This blog originally posted on Flour Sack Mama.

Who pulls the Material Safety Data Sheet on every product for your home, before you go shopping?  Chances are, you’ll learn a bit more than you would by relying on the product label to reveal everything you’re about to expose your family to.  How about some “inhalation may cause central nervous system effects?”  That’s on the MSDS for some of the world’s most popular air fresheners — the sort of thing my mother taught me to use around the home as a good housekeeping measure.  Isn’t inhalation what all of those happy families in the tv commercials are doing when they smell the pleasant air freshener scents in their living room?

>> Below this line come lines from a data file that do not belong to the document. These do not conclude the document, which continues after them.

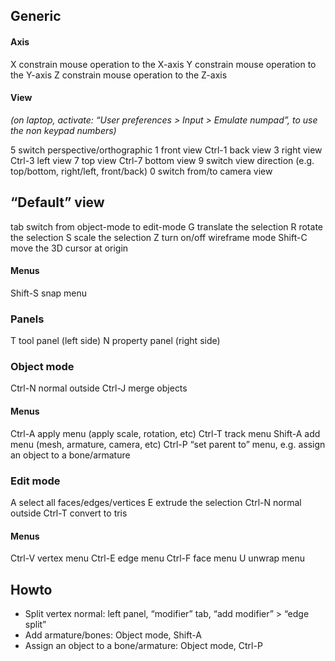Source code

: 
## Generic

#### Axis

X		constrain mouse operation to the X-axis
Y		constrain mouse operation to the Y-axis
Z		constrain mouse operation to the Z-axis

#### View

*(on laptop, activate: “User preferences > Input > Emulate numpad”, to use the non keypad numbers)*

5		switch perspective/orthographic
1		front view
Ctrl-1	back view
3		right view
Ctrl-3	left view
7		top view
Ctrl-7	bottom view
9		switch view direction (e.g. top/bottom, right/left, front/back)
0		switch from/to camera view



## “Default” view

tab		switch from object-mode to edit-mode
G		translate the selection
R		rotate the selection
S		scale the selection
Z		turn on/off wireframe mode
Shift-C	move the 3D cursor at origin

#### Menus

Shift-S	snap menu



### Panels

T		tool panel (left side)
N		property panel (right side)



### Object mode

Ctrl-N	normal outside
Ctrl-J	merge objects

#### Menus

Ctrl-A	apply menu (apply scale, rotation, etc)
Ctrl-T	track menu
Shift-A	add menu (mesh, armature, camera, etc)
Ctrl-P	“set parent to” menu, e.g. assign an object to a bone/armature



### Edit mode

A		select all faces/edges/vertices
E		extrude the selection
Ctrl-N	normal outside
Ctrl-T	convert to tris

#### Menus

Ctrl-V	vertex menu
Ctrl-E	edge menu
Ctrl-F	face menu
U		unwrap menu



## Howto

* Split vertex normal: left panel, “modifier” tab, “add modifier” > “edge split”
* Add armature/bones: Object mode, Shift-A
* Assign an object to a bone/armature: Object mode, Ctrl-P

Scientists and public health advocates at Women’s Voices for the Earth think product makers should be more transparent about fragrance ingredients suspected of, at the very least, triggering allergic reactions.  Apparently consumers in the European Union have the right to see certain allergens listed on their household products, while consumers in the United States do not.   A product can simply list the word “fragrance” for any number of mystery ingredients.

Commercial screen shot

WVE is calling out popular product maker SC Johnson for not doing more about fragrance transparency on its product labels.  The company, to its credit, does post a master list of nearly 1,500 fragrance ingredients on its website in addition to posting MSDS information there.  That’s more than some companies do.  But you still don’t know what you’re getting  in a specific product.  Check out this brand new spoof website and commercial by WVE that uses humor to tell the stinky truth about fragrance secrets.

WVE is also teaming up with advocacy group SumOfUs.org to deliver 50,000+ signatures from consumers who demand to know the ingredients in SC Johnson’s secret scents.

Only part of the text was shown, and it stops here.